__Exercise objective__: Repeat the lines from the line with "Do you want email" to the line with "This plan transforms" in the listing below, keeping both end lines and adding nothing.

*** Records for the task ***

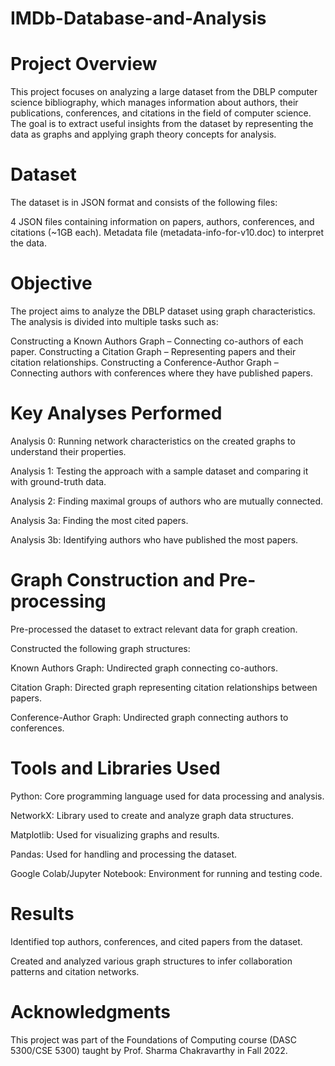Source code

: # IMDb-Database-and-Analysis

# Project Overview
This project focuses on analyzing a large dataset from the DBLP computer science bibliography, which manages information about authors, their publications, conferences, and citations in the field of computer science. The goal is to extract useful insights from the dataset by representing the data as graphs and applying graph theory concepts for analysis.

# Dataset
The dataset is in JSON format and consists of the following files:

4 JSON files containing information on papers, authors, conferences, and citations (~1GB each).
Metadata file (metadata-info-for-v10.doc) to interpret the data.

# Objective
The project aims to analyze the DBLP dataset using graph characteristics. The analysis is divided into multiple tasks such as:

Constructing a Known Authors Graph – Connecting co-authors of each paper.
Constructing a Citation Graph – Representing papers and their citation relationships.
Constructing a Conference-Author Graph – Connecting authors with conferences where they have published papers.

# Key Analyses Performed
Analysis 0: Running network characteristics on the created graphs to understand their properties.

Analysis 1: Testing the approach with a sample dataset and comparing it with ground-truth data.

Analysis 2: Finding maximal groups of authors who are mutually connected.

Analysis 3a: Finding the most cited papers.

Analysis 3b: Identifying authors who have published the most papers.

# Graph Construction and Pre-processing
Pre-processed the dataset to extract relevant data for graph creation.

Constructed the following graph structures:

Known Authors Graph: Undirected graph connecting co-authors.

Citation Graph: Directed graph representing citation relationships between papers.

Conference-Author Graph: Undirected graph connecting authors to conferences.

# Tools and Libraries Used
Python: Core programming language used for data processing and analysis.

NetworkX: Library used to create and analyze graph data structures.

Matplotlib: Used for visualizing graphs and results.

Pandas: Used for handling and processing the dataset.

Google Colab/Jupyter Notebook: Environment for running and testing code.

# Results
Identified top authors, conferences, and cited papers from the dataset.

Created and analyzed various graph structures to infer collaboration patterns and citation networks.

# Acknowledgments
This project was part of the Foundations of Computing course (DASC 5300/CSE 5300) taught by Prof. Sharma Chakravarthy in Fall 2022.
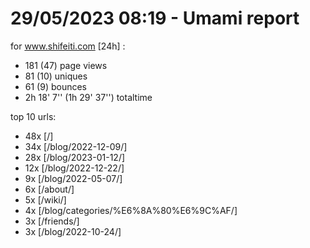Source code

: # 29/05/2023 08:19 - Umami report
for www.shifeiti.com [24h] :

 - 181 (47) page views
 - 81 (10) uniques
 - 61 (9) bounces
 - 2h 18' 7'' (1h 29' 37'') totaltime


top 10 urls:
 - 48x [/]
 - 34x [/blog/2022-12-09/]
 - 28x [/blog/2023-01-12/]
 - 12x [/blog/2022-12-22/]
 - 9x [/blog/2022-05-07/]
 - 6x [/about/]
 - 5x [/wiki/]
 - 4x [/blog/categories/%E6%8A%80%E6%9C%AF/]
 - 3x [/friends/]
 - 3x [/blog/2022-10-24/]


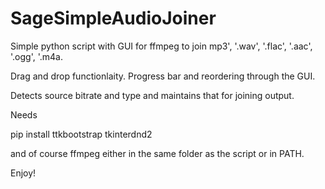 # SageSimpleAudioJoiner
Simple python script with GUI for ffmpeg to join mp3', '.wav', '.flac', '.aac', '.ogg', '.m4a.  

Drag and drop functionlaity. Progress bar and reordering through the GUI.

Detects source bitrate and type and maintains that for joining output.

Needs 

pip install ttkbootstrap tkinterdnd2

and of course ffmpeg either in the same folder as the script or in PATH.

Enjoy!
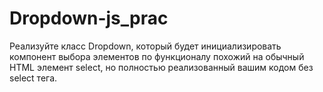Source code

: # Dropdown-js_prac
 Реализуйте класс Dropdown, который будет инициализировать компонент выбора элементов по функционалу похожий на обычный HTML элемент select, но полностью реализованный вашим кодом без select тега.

***
*** Records for the task ***

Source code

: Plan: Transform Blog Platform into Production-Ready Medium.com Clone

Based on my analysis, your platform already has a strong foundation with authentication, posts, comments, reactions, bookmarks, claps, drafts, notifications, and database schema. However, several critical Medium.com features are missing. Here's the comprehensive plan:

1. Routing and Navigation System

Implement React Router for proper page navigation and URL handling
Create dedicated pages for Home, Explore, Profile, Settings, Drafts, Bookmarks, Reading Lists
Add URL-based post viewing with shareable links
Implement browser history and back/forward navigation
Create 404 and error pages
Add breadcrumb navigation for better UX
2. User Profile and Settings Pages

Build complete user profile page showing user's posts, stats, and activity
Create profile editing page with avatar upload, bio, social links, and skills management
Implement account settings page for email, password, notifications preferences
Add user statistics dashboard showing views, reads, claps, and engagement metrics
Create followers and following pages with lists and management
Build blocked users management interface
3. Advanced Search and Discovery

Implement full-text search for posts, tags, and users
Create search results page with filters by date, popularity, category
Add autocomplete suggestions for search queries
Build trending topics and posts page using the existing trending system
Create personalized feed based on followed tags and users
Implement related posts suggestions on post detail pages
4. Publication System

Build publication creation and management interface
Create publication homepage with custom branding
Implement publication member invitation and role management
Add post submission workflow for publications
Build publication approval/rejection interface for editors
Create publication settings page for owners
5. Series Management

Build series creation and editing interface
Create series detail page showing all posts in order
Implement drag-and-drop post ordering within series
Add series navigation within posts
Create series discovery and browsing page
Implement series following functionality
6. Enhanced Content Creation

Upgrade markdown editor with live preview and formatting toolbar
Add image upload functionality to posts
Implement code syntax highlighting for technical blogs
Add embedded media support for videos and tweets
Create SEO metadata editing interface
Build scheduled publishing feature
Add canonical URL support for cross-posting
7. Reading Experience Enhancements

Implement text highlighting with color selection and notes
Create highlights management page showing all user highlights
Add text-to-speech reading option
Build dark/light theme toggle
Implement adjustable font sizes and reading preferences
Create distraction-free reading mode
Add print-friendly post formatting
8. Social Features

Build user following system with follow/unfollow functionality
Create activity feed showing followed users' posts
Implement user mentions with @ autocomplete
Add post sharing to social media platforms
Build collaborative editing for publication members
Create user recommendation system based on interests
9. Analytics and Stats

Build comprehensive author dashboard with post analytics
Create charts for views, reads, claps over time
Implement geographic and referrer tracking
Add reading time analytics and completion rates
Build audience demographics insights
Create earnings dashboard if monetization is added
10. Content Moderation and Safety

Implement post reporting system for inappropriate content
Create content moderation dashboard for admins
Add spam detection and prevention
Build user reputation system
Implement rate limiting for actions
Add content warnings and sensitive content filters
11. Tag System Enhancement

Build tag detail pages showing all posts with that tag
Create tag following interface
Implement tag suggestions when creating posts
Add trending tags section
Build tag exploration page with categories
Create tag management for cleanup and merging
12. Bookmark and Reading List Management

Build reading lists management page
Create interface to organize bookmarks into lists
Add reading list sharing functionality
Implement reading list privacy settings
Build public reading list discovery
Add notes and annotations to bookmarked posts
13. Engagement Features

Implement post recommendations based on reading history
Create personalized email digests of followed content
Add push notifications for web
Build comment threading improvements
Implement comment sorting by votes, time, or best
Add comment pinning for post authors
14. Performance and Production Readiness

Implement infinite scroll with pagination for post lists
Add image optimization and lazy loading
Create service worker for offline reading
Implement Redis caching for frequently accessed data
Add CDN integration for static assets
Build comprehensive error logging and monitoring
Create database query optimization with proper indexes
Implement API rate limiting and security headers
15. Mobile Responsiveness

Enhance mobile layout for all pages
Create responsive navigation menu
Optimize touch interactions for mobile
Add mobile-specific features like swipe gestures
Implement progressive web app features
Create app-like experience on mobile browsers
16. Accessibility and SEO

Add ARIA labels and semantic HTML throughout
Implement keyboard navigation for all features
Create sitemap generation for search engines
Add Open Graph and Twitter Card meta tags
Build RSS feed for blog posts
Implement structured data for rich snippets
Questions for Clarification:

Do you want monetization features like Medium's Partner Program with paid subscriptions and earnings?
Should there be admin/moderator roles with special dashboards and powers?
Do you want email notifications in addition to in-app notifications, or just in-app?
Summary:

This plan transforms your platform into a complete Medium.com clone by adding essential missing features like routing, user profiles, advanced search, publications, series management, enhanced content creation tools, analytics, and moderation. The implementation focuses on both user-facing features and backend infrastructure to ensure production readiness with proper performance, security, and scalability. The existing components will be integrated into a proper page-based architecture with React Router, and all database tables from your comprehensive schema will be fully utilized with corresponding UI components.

***

__Answer to this exercise__:
Do you want email notifications in addition to in-app notifications, or just in-app?
Summary:

This plan transforms your platform into a complete Medium.com clone by adding essential missing features like routing, user profiles, advanced search, publications, series management, enhanced content creation tools, analytics, and moderation. The implementation focuses on both user-facing features and backend infrastructure to ensure production readiness with proper performance, security, and scalability. The existing components will be integrated into a proper page-based architecture with React Router, and all database tables from your comprehensive schema will be fully utilized with corresponding UI components.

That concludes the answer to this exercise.